[Excerpts from a dataset]
====

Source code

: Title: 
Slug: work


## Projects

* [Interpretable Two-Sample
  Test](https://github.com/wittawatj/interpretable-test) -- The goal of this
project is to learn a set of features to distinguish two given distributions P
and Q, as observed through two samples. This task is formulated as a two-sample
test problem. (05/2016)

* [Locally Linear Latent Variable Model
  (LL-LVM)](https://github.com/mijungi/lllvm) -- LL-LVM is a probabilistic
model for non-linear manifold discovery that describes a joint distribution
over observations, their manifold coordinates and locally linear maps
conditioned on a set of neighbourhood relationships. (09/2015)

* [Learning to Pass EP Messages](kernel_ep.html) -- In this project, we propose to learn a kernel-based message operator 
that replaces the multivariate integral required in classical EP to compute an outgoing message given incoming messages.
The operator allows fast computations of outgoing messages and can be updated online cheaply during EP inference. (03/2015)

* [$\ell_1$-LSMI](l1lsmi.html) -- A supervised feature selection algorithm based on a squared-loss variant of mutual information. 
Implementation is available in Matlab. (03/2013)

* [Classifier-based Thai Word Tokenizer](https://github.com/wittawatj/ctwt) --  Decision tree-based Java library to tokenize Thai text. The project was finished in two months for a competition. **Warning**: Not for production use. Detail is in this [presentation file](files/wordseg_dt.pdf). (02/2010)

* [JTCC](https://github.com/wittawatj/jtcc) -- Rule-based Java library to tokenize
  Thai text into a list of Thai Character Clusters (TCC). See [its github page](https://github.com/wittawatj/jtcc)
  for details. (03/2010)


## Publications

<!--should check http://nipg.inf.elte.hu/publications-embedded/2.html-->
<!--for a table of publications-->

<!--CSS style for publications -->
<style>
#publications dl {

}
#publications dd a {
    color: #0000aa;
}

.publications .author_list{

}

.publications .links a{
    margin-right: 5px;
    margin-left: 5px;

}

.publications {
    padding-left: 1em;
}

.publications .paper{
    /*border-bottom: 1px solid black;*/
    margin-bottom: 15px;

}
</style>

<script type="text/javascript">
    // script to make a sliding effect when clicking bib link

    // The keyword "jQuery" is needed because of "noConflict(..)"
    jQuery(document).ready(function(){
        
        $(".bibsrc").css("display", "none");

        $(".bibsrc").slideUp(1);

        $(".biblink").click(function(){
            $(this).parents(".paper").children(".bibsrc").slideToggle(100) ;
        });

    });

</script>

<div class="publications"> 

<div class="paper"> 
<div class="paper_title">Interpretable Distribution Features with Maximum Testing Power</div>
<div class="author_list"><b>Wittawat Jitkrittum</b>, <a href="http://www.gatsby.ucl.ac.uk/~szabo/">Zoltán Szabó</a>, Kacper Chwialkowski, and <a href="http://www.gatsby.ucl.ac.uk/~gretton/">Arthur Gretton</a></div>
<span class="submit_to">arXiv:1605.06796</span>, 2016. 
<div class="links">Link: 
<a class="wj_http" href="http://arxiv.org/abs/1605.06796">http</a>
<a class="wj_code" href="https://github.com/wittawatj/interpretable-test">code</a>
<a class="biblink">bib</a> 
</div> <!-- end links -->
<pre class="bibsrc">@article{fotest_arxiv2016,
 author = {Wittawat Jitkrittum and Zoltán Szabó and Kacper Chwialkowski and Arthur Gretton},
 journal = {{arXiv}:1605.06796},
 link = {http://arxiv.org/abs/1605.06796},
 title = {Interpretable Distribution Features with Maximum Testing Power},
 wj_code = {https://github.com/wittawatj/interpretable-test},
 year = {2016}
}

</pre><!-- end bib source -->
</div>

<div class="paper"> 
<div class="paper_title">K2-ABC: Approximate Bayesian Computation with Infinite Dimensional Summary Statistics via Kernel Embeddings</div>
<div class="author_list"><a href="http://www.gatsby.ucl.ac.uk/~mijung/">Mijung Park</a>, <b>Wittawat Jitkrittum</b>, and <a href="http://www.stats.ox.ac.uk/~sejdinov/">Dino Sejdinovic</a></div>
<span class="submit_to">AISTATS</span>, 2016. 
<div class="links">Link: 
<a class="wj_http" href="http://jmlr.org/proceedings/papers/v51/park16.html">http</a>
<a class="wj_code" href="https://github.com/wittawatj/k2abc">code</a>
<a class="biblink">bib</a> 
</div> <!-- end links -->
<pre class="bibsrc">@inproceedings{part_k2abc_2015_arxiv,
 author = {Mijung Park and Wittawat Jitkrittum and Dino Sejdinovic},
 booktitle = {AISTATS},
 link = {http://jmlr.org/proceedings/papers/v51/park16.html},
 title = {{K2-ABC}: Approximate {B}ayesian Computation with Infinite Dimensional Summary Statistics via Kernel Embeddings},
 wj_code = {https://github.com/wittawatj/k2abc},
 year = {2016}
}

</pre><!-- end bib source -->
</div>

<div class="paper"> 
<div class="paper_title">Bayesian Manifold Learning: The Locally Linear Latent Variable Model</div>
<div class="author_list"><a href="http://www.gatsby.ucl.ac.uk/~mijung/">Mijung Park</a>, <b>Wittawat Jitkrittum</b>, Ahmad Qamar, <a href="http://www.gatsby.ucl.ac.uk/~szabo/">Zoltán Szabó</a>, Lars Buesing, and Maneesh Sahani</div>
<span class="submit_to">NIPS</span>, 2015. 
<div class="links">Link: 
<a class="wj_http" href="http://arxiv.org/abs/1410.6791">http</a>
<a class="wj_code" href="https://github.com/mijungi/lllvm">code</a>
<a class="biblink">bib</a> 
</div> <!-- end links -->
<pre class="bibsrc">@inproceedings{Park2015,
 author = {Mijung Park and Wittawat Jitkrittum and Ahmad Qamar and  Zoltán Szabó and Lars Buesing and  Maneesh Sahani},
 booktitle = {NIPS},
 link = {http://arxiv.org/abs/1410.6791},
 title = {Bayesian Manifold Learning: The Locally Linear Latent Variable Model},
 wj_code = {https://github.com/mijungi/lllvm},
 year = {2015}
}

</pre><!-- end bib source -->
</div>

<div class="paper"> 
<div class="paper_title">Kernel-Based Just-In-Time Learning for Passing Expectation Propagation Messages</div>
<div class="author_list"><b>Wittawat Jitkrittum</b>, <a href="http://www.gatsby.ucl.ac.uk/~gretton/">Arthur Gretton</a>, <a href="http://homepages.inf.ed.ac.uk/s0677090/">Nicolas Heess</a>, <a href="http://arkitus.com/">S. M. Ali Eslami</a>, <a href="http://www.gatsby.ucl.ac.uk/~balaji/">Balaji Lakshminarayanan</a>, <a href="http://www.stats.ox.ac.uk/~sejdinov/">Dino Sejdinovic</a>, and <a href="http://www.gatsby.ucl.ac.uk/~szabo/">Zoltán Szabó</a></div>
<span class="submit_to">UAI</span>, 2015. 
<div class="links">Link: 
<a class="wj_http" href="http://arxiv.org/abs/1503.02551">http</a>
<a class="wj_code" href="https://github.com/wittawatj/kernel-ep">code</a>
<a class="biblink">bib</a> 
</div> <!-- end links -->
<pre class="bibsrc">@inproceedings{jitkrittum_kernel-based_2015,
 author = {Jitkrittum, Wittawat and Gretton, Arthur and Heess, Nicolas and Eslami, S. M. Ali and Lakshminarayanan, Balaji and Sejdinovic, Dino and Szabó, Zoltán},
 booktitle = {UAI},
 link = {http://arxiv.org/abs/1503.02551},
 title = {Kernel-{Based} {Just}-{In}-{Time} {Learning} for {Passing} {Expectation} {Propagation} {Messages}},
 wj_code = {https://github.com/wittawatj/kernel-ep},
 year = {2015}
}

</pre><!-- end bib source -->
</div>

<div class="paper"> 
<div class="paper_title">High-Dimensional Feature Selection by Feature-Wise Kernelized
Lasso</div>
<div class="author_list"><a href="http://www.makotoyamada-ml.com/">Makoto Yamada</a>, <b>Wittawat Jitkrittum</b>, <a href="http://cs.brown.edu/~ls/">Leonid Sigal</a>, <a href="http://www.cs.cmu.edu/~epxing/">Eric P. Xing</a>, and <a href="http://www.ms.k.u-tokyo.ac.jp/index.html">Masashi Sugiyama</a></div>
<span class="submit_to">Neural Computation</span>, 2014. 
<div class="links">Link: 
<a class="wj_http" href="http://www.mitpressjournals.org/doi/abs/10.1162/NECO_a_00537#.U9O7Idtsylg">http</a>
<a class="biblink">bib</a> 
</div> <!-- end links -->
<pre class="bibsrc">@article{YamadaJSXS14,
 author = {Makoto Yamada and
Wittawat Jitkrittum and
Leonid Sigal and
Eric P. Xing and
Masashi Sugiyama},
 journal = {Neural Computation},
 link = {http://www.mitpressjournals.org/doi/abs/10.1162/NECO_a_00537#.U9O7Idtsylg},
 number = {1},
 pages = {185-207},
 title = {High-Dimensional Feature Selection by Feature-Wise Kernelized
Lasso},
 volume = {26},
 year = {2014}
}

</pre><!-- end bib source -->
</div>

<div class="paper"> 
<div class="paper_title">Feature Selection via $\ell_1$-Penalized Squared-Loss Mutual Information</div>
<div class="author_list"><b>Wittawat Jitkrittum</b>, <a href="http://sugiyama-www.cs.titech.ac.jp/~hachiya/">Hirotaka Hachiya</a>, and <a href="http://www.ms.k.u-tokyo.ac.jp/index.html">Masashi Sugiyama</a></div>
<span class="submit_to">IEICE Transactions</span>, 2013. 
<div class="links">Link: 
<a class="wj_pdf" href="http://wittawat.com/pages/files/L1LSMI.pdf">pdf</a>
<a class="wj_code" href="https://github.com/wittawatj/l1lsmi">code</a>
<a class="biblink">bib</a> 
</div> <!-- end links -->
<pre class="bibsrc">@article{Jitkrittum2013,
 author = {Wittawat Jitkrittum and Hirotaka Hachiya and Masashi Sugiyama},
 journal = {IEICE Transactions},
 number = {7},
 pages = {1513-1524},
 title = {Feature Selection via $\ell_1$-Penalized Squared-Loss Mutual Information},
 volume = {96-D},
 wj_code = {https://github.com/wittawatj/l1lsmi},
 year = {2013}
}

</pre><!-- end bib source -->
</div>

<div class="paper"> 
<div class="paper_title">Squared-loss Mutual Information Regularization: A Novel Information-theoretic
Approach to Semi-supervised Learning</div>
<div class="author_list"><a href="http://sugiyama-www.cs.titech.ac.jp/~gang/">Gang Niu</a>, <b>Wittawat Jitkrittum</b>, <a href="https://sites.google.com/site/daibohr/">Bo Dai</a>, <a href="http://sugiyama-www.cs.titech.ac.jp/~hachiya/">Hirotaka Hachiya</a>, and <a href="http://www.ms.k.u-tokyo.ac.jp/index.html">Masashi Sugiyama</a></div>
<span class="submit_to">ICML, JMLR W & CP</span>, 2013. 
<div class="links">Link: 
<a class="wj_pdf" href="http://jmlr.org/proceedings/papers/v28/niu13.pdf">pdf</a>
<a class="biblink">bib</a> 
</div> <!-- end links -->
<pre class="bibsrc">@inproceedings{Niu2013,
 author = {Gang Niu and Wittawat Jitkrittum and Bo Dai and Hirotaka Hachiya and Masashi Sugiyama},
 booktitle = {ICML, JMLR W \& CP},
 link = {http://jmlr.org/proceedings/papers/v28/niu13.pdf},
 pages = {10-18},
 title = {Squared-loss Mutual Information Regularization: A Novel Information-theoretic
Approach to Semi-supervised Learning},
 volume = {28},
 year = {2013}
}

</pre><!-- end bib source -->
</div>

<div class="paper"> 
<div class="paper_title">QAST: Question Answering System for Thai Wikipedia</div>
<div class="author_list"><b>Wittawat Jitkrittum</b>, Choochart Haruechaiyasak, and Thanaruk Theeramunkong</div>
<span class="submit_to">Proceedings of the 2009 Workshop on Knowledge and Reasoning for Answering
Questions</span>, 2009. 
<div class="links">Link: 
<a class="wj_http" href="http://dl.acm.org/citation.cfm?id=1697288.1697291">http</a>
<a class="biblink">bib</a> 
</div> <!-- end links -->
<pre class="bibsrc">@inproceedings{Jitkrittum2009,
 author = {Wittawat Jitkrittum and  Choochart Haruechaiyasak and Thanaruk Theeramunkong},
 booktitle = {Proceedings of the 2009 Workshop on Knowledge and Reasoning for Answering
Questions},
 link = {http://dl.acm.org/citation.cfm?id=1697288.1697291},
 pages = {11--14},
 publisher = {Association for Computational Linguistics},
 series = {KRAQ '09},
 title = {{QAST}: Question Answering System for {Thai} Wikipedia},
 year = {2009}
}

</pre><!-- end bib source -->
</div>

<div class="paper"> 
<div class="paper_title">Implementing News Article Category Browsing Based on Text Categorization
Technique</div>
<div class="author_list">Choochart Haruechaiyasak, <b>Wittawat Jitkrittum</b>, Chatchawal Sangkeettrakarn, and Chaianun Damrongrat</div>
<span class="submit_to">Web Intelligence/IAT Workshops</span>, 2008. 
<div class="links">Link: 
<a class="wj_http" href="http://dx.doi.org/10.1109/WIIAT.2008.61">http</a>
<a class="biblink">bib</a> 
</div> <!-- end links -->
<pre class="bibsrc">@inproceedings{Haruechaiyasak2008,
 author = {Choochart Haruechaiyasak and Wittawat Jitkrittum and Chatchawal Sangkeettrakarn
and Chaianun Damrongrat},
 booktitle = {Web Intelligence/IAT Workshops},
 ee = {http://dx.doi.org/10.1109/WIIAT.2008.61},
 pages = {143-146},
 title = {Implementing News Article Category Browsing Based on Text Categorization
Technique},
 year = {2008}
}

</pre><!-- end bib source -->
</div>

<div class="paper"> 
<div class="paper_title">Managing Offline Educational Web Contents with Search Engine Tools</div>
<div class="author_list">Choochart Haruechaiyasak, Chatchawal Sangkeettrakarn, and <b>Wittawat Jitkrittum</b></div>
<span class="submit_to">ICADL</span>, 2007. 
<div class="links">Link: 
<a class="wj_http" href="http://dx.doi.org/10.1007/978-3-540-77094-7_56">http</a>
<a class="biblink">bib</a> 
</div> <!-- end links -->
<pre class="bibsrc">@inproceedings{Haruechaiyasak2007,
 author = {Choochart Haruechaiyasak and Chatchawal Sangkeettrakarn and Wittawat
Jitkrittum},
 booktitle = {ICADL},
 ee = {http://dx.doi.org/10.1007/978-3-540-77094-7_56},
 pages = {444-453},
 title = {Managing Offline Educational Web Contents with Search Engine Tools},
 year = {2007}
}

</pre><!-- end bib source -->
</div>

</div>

====

Task goal — In the entries above, how many lines hold the word "Penalized"? Answer with the number only.

Solution to this task — 2